[Opening Input data section]
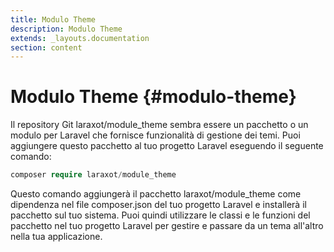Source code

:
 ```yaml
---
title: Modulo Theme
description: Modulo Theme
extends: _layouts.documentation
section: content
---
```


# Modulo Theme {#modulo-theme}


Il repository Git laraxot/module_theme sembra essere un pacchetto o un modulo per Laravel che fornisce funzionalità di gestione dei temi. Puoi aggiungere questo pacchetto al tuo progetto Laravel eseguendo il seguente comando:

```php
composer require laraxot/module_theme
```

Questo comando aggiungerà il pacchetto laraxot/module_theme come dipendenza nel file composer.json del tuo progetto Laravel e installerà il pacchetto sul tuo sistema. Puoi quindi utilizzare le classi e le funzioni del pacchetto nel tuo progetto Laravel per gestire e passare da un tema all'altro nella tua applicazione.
[Closing Input data section]
[Opening Input data section]
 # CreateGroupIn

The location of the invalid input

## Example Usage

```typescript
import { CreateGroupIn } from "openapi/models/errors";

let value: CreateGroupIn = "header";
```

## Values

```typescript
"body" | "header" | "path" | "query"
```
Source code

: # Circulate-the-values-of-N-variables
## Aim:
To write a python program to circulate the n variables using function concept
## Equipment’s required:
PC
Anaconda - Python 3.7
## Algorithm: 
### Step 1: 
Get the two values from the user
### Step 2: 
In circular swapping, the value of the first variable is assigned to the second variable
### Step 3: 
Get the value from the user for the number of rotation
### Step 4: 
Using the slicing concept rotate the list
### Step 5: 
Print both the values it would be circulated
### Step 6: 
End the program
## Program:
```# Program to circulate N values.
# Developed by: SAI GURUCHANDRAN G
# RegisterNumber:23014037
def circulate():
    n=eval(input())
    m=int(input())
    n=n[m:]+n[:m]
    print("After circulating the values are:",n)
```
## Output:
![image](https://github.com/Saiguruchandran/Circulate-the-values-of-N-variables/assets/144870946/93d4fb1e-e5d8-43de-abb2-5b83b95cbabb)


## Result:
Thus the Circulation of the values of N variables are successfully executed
[Closing Input data section]
● **Your assignment**:
Go through the data above and copy each line in which "concept" appears.

● **Reply to the task**:
To write a python program to circulate the n variables using function concept
Using the slicing concept rotate the list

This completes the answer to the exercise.